» Exercise brief:
Locate the string "kemudian" in the records below. Copy every line where it occurs.

(Beginning of Data for this exercise)

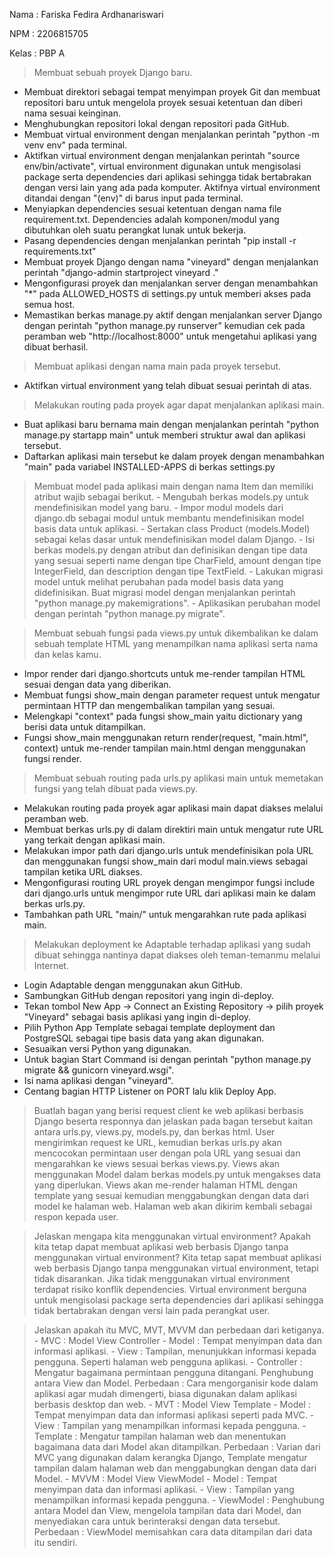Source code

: Nama    : Fariska Fedira Ardhanariswari

NPM     : 2206815705

Kelas   : PBP A

> Membuat sebuah proyek Django baru.
   - Membuat direktori sebagai tempat menyimpan proyek Git dan membuat repositori baru untuk mengelola proyek sesuai ketentuan dan diberi nama sesuai keinginan.
   - Menghubungkan repositori lokal dengan repositori pada GitHub.
   - Membuat virtual environment dengan menjalankan perintah "python -m venv env" pada terminal.
   - Aktifkan virtual environment dengan menjalankan perintah "source env/bin/activate", virtual environment digunakan untuk mengisolasi package serta dependencies dari aplikasi sehingga tidak bertabrakan dengan versi lain yang ada pada komputer. Aktifnya virtual environment ditandai dengan "(env)" di barus input pada terminal.
   - Menyiapkan dependencies sesuai ketentuan dengan nama file requirement.txt. Dependencies adalah komponen/modul yang dibutuhkan oleh suatu perangkat lunak untuk bekerja.
   - Pasang dependencies dengan menjalankan perintah "pip install -r requirements.txt"
   - Membuat proyek Django dengan nama "vineyard" dengan menjalankan perintah "django-admin startproject vineyard ."
   - Mengonfigurasi proyek dan menjalankan server dengan menambahkan "*" pada ALLOWED_HOSTS di settings.py untuk memberi akses pada semua host.
   - Memastikan berkas manage.py aktif dengan menjalankan server Django dengan perintah "python manage.py runserver" kemudian cek pada peramban web "http://localhost:8000" untuk mengetahui aplikasi yang dibuat berhasil.

> Membuat aplikasi dengan nama main pada proyek tersebut.
   - Aktifkan virtual environment yang telah dibuat sesuai perintah di atas.

> Melakukan routing pada proyek agar dapat menjalankan aplikasi main.
   - Buat aplikasi baru bernama main dengan menjalankan perintah "python manage.py startapp main" untuk memberi struktur awal dan aplikasi tersebut.
   - Daftarkan aplikasi main tersebut ke dalam proyek dengan menambahkan "main" pada variabel INSTALLED-APPS di berkas settings.py

> Membuat model pada aplikasi main dengan nama Item dan memiliki atribut wajib sebagai berikut.
    - Mengubah berkas models.py untuk mendefinisikan model yang baru.
    - Impor modul models dari django.db sebagai modul untuk membantu mendefinisikan model basis data untuk aplikasi.
    - Sertakan class Product (models.Model) sebagai kelas dasar untuk mendefinisikan model dalam Django.
    - Isi berkas models.py dengan atribut dan definisikan dengan tipe data yang sesuai seperti name dengan tipe CharField, amount dengan tipe IntegerField, dan description dengan tipe TextField.
    - Lakukan migrasi model untuk melihat perubahan pada model basis data yang didefinisikan. Buat migrasi model dengan menjalankan perintah "python manage.py makemigrations".
    - Aplikasikan perubahan model dengan perintah "python manage.py migrate".

>  Membuat sebuah fungsi pada views.py untuk dikembalikan ke dalam sebuah template HTML yang menampilkan nama aplikasi serta nama dan kelas kamu.
   - Impor render dari django.shortcuts untuk me-render tampilan HTML sesuai dengan data yang diberikan.
   - Membuat fungsi show_main dengan parameter request untuk mengatur permintaan HTTP dan mengembalikan tampilan yang sesuai.
   - Melengkapi "context" pada fungsi show_main yaitu dictionary yang berisi data untuk ditampilkan.
   - Fungsi show_main menggunakan return render(request, "main.html", context) untuk me-render tampilan main.html dengan menggunakan fungsi render.

> Membuat sebuah routing pada urls.py aplikasi main untuk memetakan fungsi yang telah dibuat pada views.py.
   - Melakukan routing pada proyek agar aplikasi main dapat diakses melalui peramban web.
   - Membuat berkas urls.py di dalam direktiri main untuk mengatur rute URL yang terkait dengan aplikasi main.
   - Melakukan impor path dari django.urls untuk mendefinisikan pola URL dan menggunakan fungsi show_main dari modul main.views sebagai tampilan ketika URL diakses.
   - Mengonfigurasi routing URL proyek dengan mengimpor fungsi include dari django.urls untuk mengimpor rute URL dari aplikasi main ke dalam berkas urls.py.
   - Tambahkan path URL "main/" untuk mengarahkan rute pada aplikasi main.

> Melakukan deployment ke Adaptable terhadap aplikasi yang sudah dibuat sehingga nantinya dapat diakses oleh teman-temanmu melalui Internet.
   - Login Adaptable dengan menggunakan akun GitHub.
   - Sambungkan GitHub dengan repositori yang ingin di-deploy.
   - Tekan tombol New App -> Connect an Existing Repository -> pilih proyek "Vineyard" sebagai basis aplikasi yang ingin di-deploy.
   - Pilih Python App Template sebagai template deployment dan PostgreSQL sebagai tipe basis data yang akan digunakan.
   - Sesuaikan versi Python yang digunakan.
   - Untuk bagian Start Command isi dengan perintah "python manage.py migrate && gunicorn vineyard.wsgi".
   - Isi nama aplikasi dengan "vineyard".
   - Centang bagian HTTP Listener on PORT lalu klik Deploy App.

> Buatlah bagan yang berisi request client ke web aplikasi berbasis Django beserta responnya dan jelaskan pada bagan tersebut kaitan antara urls.py, views.py, models.py, dan berkas html.
    User mengirimkan request ke URL, kemudian berkas urls.py akan mencocokan permintaan user dengan pola URL yang sesuai dan mengarahkan ke views sesuai berkas views.py. Views akan menggunakan Model dalam berkas models.py untuk mengakses data yang diperlukan. Views akan me-render halaman HTML dengan template yang sesuai kemudian menggabungkan dengan data dari model ke halaman web. Halaman web akan dikirim kembali sebagai respon kepada user.


> Jelaskan mengapa kita menggunakan virtual environment? Apakah kita tetap dapat membuat aplikasi web berbasis Django tanpa menggunakan virtual environment?
    Kita tetap sapat membuat aplikasi web berbasis Django tanpa menggunakan virtual environment, tetapi tidak disarankan. Jika tidak menggunakan virtual environment terdapat risiko konflik dependencies. Virtual environment berguna untuk mengisolasi package serta dependencies dari aplikasi sehingga tidak bertabrakan dengan versi lain pada perangkat user.

> Jelaskan apakah itu MVC, MVT, MVVM dan perbedaan dari ketiganya.
    - MVC : Model View Controller
        - Model : Tempat menyimpan data dan informasi aplikasi.
        - View : Tampilan, menunjukkan informasi kepada pengguna. Seperti halaman web pengguna aplikasi.
        - Controller : Mengatur bagaimana permintaan pengguna ditangani. Penghubung antara View dan Model.
        Perbedaan : Cara mengorganisir kode dalam aplikasi agar mudah dimengerti, biasa digunakan dalam aplikasi berbasis desktop dan web.
    - MVT : Model View Template
        - Model : Tempat menyimpan data dan informasi aplikasi seperti pada MVC.
        - View : Tampilan yang menampilkan informasi kepada pengguna.
        - Template : Mengatur tampilan halaman web dan menentukan bagaimana data dari Model akan ditampilkan.
        Perbedaan : Varian dari MVC yang digunakan dalam kerangka Django, Template mengatur tampilan dalam halaman web dan menggabungkan dengan data dari Model.
    - MVVM : Model View ViewModel
        - Model : Tempat menyimpan data dan informasi aplikasi.
        - View : Tampilan yang menampilkan informasi kepada pengguna.
        - ViewModel : Penghubung antara Model dan View, mengelola tampilan data dari Model, dan menyediakan cara untuk berinteraksi dengan data tersebut.
        Perbedaan : ViewModel memisahkan cara data ditampilan dari data itu sendiri.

(End of Data for this exercise)

» Exercise answer:
   - Memastikan berkas manage.py aktif dengan menjalankan server Django dengan perintah "python manage.py runserver" kemudian cek pada peramban web "http://localhost:8000" untuk mengetahui aplikasi yang dibuat berhasil.
    User mengirimkan request ke URL, kemudian berkas urls.py akan mencocokan permintaan user dengan pola URL yang sesuai dan mengarahkan ke views sesuai berkas views.py. Views akan menggunakan Model dalam berkas models.py untuk mengakses data yang diperlukan. Views akan me-render halaman HTML dengan template yang sesuai kemudian menggabungkan dengan data dari model ke halaman web. Halaman web akan dikirim kembali sebagai respon kepada user.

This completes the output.